训练序列分类器

我们训练一个 RNN 来分类 MNIST 图像。 卷积神经网络将更适合于图像分类(见第 13 章),但这是一个你已经熟悉的简单例子。 我们将把每个图像视为 28 行 28 像素的序列(因为每个MNIST图像是28×28像素)。 我们将使用 150 个循环神经元的单元,再加上一个全连接层,其中包含连接到上一个时间步的输出的 10 个神经元(每个类一个),然后是一个 softmax 层(见图 14-6)。

训练序列分类器 - 图1

建模阶段非常简单, 它和我们在第 10 章中建立的 MNIST 分类器几乎是一样的,只是展开的 RNN 替换了隐层。 注意,全连接层连接到状态张量,其仅包含 RNN 的最终状态(即,第 28 个输出)。 另请注意,y是目标类的占位符。

  1. n_steps = 28
  2. n_inputs = 28
  3. n_neurons = 150
  4. n_outputs = 10
  5. learning_rate = 0.001
  6. X = tf.placeholder(tf.float32, [None, n_steps, n_inputs])
  7. y = tf.placeholder(tf.int32, [None])
  8. basic_cell = tf.contrib.rnn.BasicRNNCell(num_units=n_neurons)
  9. outputs, states = tf.nn.dynamic_rnn(basic_cell, X, dtype=tf.float32)
  10. logits = tf.layers.dense(states, n_outputs)
  11. xentropy = tf.nn.sparse_softmax_cross_entropy_with_logits(labels=y,
  12. logits=logits)
  13. loss = tf.reduce_mean(xentropy)
  14. optimizer = tf.train.AdamOptimizer(learning_rate=learning_rate)
  15. training_op = optimizer.minimize(loss)
  16. correct = tf.nn.in_top_k(logits, y, 1)
  17. accuracy = tf.reduce_mean(tf.cast(correct, tf.float32))
  18. init = tf.global_variables_initializer()
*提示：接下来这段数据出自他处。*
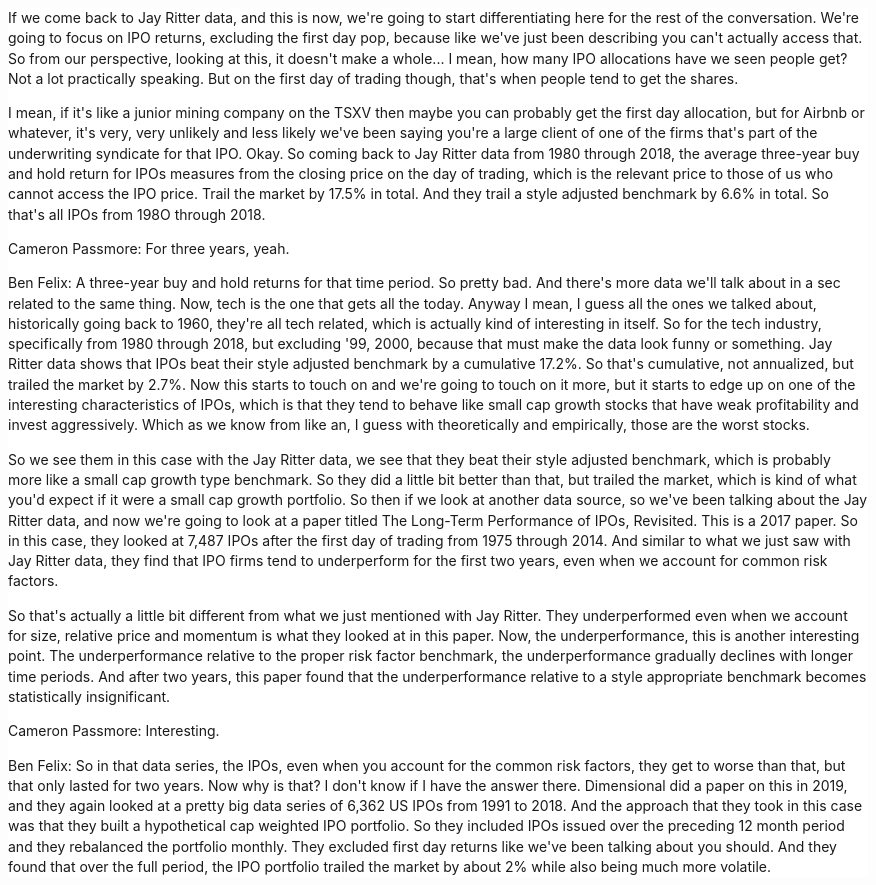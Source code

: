 If we come back to Jay Ritter data, and this is now, we're going to start differentiating here for the rest of the conversation. We're going to focus on IPO returns, excluding the first day pop, because like we've just been describing you can't actually access that. So from our perspective, looking at this, it doesn't make a whole... I mean, how many IPO allocations have we seen people get? Not a lot practically speaking. But on the first day of trading though, that's when people tend to get the shares.

I mean, if it's like a junior mining company on the TSXV then maybe you can probably get the first day allocation, but for Airbnb or whatever, it's very, very unlikely and less likely we've been saying you're a large client of one of the firms that's part of the underwriting syndicate for that IPO. Okay. So coming back to Jay Ritter data from 1980 through 2018, the average three-year buy and hold return for IPOs measures from the closing price on the day of trading, which is the relevant price to those of us who cannot access the IPO price. Trail the market by 17.5% in total. And they trail a style adjusted benchmark by 6.6% in total. So that's all IPOs from 198O through 2018.

Cameron Passmore: For three years, yeah.

Ben Felix: A three-year buy and hold returns for that time period. So pretty bad. And there's more data we'll talk about in a sec related to the same thing. Now, tech is the one that gets all the today. Anyway I mean, I guess all the ones we talked about, historically going back to 1960, they're all tech related, which is actually kind of interesting in itself. So for the tech industry, specifically from 1980 through 2018, but excluding '99, 2000, because that must make the data look funny or something. Jay Ritter data shows that IPOs beat their style adjusted benchmark by a cumulative 17.2%. So that's cumulative, not annualized, but trailed the market by 2.7%. Now this starts to touch on and we're going to touch on it more, but it starts to edge up on one of the interesting characteristics of IPOs, which is that they tend to behave like small cap growth stocks that have weak profitability and invest aggressively. Which as we know from like an, I guess with theoretically and empirically, those are the worst stocks.

So we see them in this case with the Jay Ritter data, we see that they beat their style adjusted benchmark, which is probably more like a small cap growth type benchmark. So they did a little bit better than that, but trailed the market, which is kind of what you'd expect if it were a small cap growth portfolio. So then if we look at another data source, so we've been talking about the Jay Ritter data, and now we're going to look at a paper titled The Long-Term Performance of IPOs, Revisited. This is a 2017 paper. So in this case, they looked at 7,487 IPOs after the first day of trading from 1975 through 2014. And similar to what we just saw with Jay Ritter data, they find that IPO firms tend to underperform for the first two years, even when we account for common risk factors.

So that's actually a little bit different from what we just mentioned with Jay Ritter. They underperformed even when we account for size, relative price and momentum is what they looked at in this paper. Now, the underperformance, this is another interesting point. The underperformance relative to the proper risk factor benchmark, the underperformance gradually declines with longer time periods. And after two years, this paper found that the underperformance relative to a style appropriate benchmark becomes statistically insignificant. 

Cameron Passmore: Interesting.

Ben Felix: So in that data series, the IPOs, even when you account for the common risk factors, they get to worse than that, but that only lasted for two years. Now why is that? I don't know if I have the answer there. Dimensional did a paper on this in 2019, and they again looked at a pretty big data series of 6,362 US IPOs from 1991 to 2018. And the approach that they took in this case was that they built a hypothetical cap weighted IPO portfolio. So they included IPOs issued over the preceding 12 month period and they rebalanced the portfolio monthly. They excluded first day returns like we've been talking about you should. And they found that over the full period, the IPO portfolio trailed the market by about 2% while also being much more volatile.
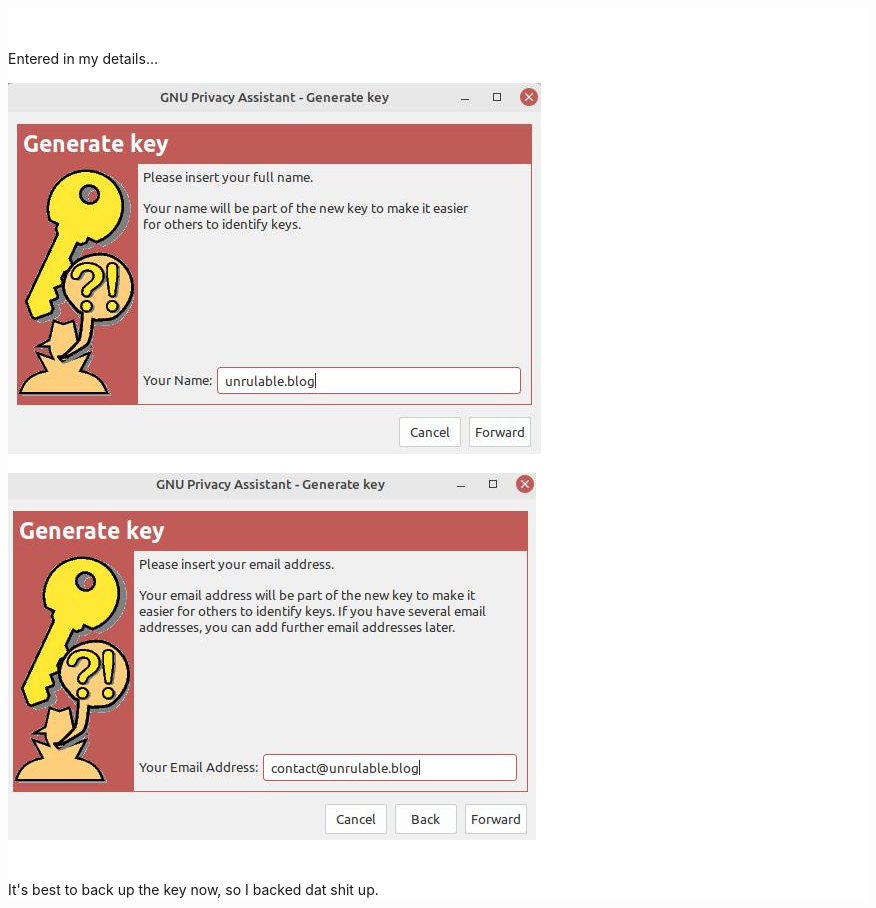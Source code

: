 <br/>
<br/>
Entered in my details...

![Enter Full Name](/img/PGP/enterfullname.jpg)


![Enter Email Address](/img/PGP/enteremailaddress.jpg)

<br/>
It's best to back up the key now, so I backed dat shit up.
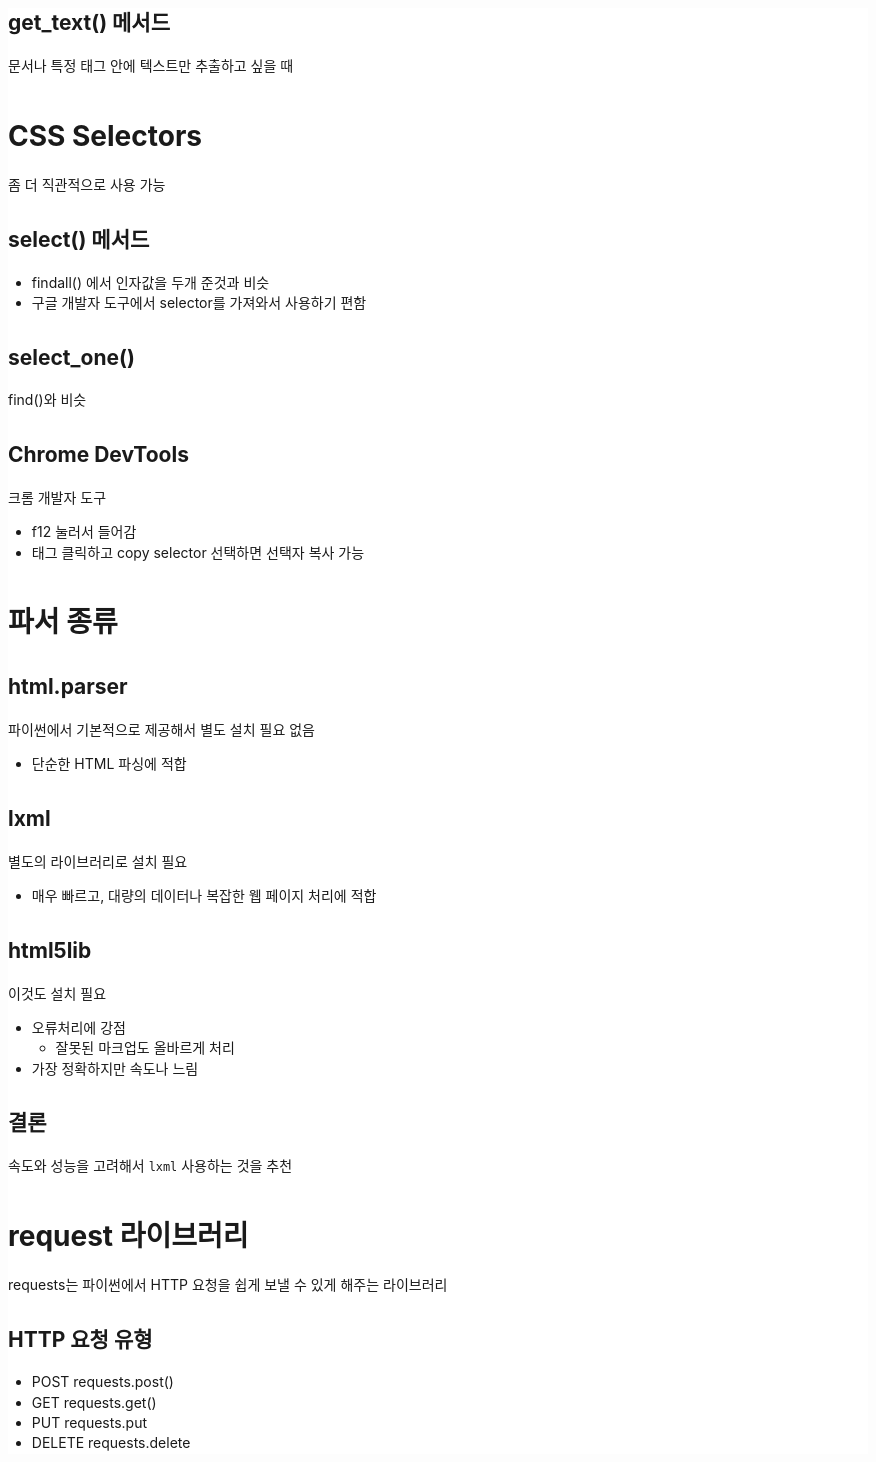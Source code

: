 ## get_text() 메서드
문서나 특정 태그 안에 텍스트만 추출하고 싶을 때

# CSS Selectors
좀 더 직관적으로 사용 가능 

## select() 메서드

* findall() 에서 인자값을 두개 준것과 비슷
* 구글 개발자 도구에서 selector를 가져와서 사용하기 편함

## select_one()
find()와 비슷

## Chrome DevTools
크롬 개발자 도구
* f12 눌러서 들어감
* 태그 클릭하고 copy selector 선택하면 선택자 복사 가능

# 파서 종류

## html.parser
파이썬에서 기본적으로 제공해서 별도 설치 필요 없음
* 단순한 HTML 파싱에 적합

## lxml
별도의 라이브러리로 설치 필요
* 매우 빠르고, 대량의 데이터나 복잡한 웹 페이지 처리에 적합

## html5lib
이것도 설치 필요
* 오류처리에 강점
    * 잘못된 마크업도 올바르게 처리
* 가장 정확하지만 속도나 느림

## 결론
속도와 성능을 고려해서 `lxml` 사용하는 것을 추천

# request 라이브러리
requests는 파이썬에서 HTTP 요청을 쉽게 보낼 수 있게 해주는 라이브러리

## HTTP 요청 유형
* POST
requests.post()
* GET
requests.get()
* PUT
requests.put
* DELETE
requests.delete
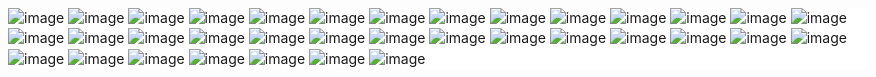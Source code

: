 <img width="1146" alt="image" src="https://github.com/user-attachments/assets/7ecbe196-3c90-494e-8928-87893bd7246c" />
<img width="1149" alt="image" src="https://github.com/user-attachments/assets/2ec5877c-b7fa-4f38-b482-1cde647fb762" />
<img width="1145" alt="image" src="https://github.com/user-attachments/assets/59b5bfef-a5b1-40e9-b329-fb0120769cdb" />
<img width="1150" alt="image" src="https://github.com/user-attachments/assets/93510d88-fad9-44c8-a87d-1bcd7217bd85" />
<img width="1147" alt="image" src="https://github.com/user-attachments/assets/fd37e3af-e4f2-4446-a076-327284ae4882" />
<img width="1149" alt="image" src="https://github.com/user-attachments/assets/9c217118-5a81-4de1-8ec1-8ad758a1aabf" />
<img width="1150" alt="image" src="https://github.com/user-attachments/assets/3f9fb16a-5bc3-4ab3-a77d-41bc11cc006a" />
<img width="1150" alt="image" src="https://github.com/user-attachments/assets/60692f0a-cb42-49ef-9b45-26c1f88ab7c7" />
<img width="1151" alt="image" src="https://github.com/user-attachments/assets/2ec0157d-7ffc-4fe9-8e67-277e45faa2ec" />
<img width="1150" alt="image" src="https://github.com/user-attachments/assets/0aee76d1-a5ac-47d3-96a1-c85895023127" />
<img width="1149" alt="image" src="https://github.com/user-attachments/assets/64028a1b-451b-4b9f-b341-b43a67cee49a" />
<img width="1147" alt="image" src="https://github.com/user-attachments/assets/8dd4f0f1-acd2-4874-ad41-c17725bec3a2" />
<img width="1152" alt="image" src="https://github.com/user-attachments/assets/11340c99-7e71-4cfc-8a9a-c6718e9f9934" />
<img width="1146" alt="image" src="https://github.com/user-attachments/assets/4035475b-ce08-4ee3-b0da-1c1f964b21ab" />
<img width="1151" alt="image" src="https://github.com/user-attachments/assets/1c5e6c29-b003-4051-8d32-7a963b084c8e" />
<img width="1148" alt="image" src="https://github.com/user-attachments/assets/a059e2d3-eaa9-4f87-8582-e7f078dfa50e" />
<img width="1148" alt="image" src="https://github.com/user-attachments/assets/0f4a459d-44b3-4619-ad78-e13d0838582e" />
<img width="1150" alt="image" src="https://github.com/user-attachments/assets/aa15700a-2d8c-4b4a-b22f-94367b82a1dd" />
<img width="1148" alt="image" src="https://github.com/user-attachments/assets/5f90efea-b6c0-4f96-8f18-7f2bdd23670b" />
<img width="1149" alt="image" src="https://github.com/user-attachments/assets/fc7f46bd-d21d-4077-b2cb-639ae5abac51" />
<img width="1145" alt="image" src="https://github.com/user-attachments/assets/27913bd7-9f18-461a-8c29-b55a06d39af1" />
<img width="1143" alt="image" src="https://github.com/user-attachments/assets/65c42d10-0c0e-43de-b82b-e6a1da168b7f" />
<img width="1149" alt="image" src="https://github.com/user-attachments/assets/23f3de3a-7b00-4169-bd4c-52eae2c1e9b0" />
<img width="1148" alt="image" src="https://github.com/user-attachments/assets/4402c928-5788-418b-ae40-c67c1a3bfc01" />
<img width="1151" alt="image" src="https://github.com/user-attachments/assets/6f9e9687-6789-4d99-9389-cc69e2561b29" />
<img width="1150" alt="image" src="https://github.com/user-attachments/assets/1d685f82-782b-49e3-9089-67e02d4368c6" />
<img width="1150" alt="image" src="https://github.com/user-attachments/assets/2c4eaf74-023b-4b4a-8cb0-52da02c29a5f" />
<img width="1150" alt="image" src="https://github.com/user-attachments/assets/74cd3160-7bcf-4ccc-be18-b49be666f97a" />
<img width="1152" alt="image" src="https://github.com/user-attachments/assets/3e82c8ba-401e-4edb-9e93-a39b76c0c9e7" />
<img width="1153" alt="image" src="https://github.com/user-attachments/assets/b7d5aab7-4f14-446f-943c-bca4fd57df4a" />
<img width="1151" alt="image" src="https://github.com/user-attachments/assets/9677ddd7-5e77-4b41-b3c3-96c9f084d3ed" />
<img width="1148" alt="image" src="https://github.com/user-attachments/assets/4c2e6bd6-4ef5-4e84-b16b-edd892e8d6e8" />
<img width="1147" alt="image" src="https://github.com/user-attachments/assets/eb4956f8-0204-4c14-85af-33eda832183d" />
<img width="1148" alt="image" src="https://github.com/user-attachments/assets/4a2950f3-7100-4821-974c-085694ab8320" />
<img width="1148" alt="image" src="https://github.com/user-attachments/assets/faa108f3-7eba-41d3-b1f3-304fee56e226" />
现在让我们加载 MNIST 数据,并按照网络的预期方式将测试数据重塑为[batch_size, n_steps, n_inputs]。 我们之后会关注训练数据的重塑。

  1. from tensorflow.examples.tutorials.mnist import input_data
  2. mnist = input_data.read_data_sets("/tmp/data/")
  3. X_test = mnist.test.images.reshape((-1, n_steps, n_inputs))
  4. y_test = mnist.test.labels

现在我们准备训练 RNN 了。 执行阶段与第 10 章中 MNIST 分类器的执行阶段完全相同,不同之处在于我们在将每个训练的批量提供给网络之前要重新调整。

  1. batch_size = 150
  2. with tf.Session() as sess:
  3. init.run()
  4. for epoch in range(n_epochs):
  5. for iteration in range(mnist.train.num_examples // batch_size):
  6. X_batch, y_batch = mnist.train.next_batch(batch_size)
  7. X_batch = X_batch.reshape((-1, n_steps, n_inputs))
  8. sess.run(training_op, feed_dict={X: X_batch, y: y_batch})
  9. acc_train = accuracy.eval(feed_dict={X: X_batch, y: y_batch})
  10. acc_test = accuracy.eval(feed_dict={X: X_test, y: y_test})
  11. print(epoch, "Train accuracy:", acc_train, "Test accuracy:", acc_test)

输出应该是这样的:

训练序列分类器 - 图2

我们获得了超过 98% 的准确性 - 不错! 另外,通过调整超参数,使用 He 初始化初始化 RNN 权重,更长时间训练或添加一些正则化(例如,droupout),你肯定会获得更好的结果。

你可以通过将其构造代码包装在一个变量作用域内(例如,使用variable_scope("rnn", initializer = variance_scaling_initializer())来使用 He 初始化)来为 RNN 指定初始化器。